MATERIAL TO PROCESS
+===+
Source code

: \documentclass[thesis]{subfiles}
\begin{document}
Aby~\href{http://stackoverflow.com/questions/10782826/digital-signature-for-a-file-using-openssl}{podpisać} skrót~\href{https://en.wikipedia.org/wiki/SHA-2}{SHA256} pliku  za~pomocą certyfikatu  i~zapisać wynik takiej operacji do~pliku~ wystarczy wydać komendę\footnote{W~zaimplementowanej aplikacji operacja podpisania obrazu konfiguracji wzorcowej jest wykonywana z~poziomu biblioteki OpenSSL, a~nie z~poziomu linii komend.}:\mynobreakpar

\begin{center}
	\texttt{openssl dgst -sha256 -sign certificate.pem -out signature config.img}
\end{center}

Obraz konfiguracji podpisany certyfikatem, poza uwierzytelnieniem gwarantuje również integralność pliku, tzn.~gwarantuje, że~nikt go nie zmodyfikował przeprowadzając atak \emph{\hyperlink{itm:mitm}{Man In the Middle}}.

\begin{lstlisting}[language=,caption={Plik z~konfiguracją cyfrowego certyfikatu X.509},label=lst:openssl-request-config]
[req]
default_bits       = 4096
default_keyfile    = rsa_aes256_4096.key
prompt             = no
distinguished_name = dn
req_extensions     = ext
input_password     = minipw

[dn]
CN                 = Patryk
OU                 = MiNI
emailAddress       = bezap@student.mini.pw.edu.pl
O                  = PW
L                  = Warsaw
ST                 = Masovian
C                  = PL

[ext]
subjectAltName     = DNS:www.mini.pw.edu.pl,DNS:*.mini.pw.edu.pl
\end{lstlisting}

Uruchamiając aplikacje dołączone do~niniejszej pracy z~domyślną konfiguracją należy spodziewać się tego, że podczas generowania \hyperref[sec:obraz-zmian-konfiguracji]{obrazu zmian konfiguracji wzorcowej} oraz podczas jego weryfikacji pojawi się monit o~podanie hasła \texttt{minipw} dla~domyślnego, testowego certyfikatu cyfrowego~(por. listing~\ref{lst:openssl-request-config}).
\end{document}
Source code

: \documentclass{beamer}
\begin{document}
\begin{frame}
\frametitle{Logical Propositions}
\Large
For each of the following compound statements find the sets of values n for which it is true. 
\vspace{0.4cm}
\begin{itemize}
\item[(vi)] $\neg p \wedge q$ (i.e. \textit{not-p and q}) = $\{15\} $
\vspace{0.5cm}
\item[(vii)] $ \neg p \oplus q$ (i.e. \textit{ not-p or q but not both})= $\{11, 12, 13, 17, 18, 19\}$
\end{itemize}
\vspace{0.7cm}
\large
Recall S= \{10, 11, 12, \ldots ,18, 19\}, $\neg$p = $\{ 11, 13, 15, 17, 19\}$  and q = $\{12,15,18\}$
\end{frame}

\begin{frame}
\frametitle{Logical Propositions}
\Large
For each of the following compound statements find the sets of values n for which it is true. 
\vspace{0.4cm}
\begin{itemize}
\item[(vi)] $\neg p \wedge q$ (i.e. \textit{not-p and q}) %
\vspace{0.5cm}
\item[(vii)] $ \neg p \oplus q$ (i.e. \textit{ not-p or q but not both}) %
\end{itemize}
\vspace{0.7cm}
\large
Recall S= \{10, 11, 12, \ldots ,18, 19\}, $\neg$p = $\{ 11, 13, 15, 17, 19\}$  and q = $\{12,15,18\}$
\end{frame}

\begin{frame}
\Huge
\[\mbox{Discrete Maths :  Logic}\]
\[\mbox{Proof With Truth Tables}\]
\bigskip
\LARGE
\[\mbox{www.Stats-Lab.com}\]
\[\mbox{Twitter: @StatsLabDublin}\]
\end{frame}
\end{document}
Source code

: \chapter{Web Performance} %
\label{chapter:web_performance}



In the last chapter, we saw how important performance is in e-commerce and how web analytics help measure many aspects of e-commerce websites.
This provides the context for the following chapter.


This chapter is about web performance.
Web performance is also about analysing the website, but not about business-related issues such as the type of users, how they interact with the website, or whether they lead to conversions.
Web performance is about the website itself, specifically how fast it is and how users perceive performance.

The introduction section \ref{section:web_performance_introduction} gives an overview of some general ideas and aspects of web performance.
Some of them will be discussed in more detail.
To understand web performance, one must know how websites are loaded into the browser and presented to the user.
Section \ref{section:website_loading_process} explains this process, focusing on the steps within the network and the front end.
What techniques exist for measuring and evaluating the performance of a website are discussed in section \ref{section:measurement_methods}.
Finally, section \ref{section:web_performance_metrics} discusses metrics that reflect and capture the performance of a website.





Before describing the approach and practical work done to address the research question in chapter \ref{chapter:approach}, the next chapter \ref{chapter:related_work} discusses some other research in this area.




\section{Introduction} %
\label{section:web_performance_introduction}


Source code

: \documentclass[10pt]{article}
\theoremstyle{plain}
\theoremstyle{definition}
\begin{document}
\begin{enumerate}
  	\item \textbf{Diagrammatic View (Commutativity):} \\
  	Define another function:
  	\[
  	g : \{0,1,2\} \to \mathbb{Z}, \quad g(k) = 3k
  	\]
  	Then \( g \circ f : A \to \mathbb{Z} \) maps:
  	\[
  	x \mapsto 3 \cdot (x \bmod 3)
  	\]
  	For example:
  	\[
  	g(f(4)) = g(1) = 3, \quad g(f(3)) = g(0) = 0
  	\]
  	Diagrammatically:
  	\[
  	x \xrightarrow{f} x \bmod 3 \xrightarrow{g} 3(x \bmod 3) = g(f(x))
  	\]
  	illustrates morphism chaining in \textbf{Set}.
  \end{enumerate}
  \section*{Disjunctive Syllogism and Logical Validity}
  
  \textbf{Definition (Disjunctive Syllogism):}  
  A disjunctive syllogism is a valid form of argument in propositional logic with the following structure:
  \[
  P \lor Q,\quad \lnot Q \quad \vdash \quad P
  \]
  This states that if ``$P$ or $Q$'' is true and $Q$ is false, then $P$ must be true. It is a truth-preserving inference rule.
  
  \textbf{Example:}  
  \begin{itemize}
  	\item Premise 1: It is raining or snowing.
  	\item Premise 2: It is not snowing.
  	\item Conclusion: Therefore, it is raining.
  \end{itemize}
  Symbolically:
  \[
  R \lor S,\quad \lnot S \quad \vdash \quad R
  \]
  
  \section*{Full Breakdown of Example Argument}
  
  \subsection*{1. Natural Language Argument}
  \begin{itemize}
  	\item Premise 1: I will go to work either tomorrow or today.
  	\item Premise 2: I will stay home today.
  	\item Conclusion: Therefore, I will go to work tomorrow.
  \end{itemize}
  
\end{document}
+===+
WORK ORDER
Each line above with the word "Premise" must be returned.

OUTPUT FOR THIS EXERCISE
  	\item Premise 1: It is raining or snowing.
  	\item Premise 2: It is not snowing.
  	\item Premise 1: I will go to work either tomorrow or today.
  	\item Premise 2: I will stay home today.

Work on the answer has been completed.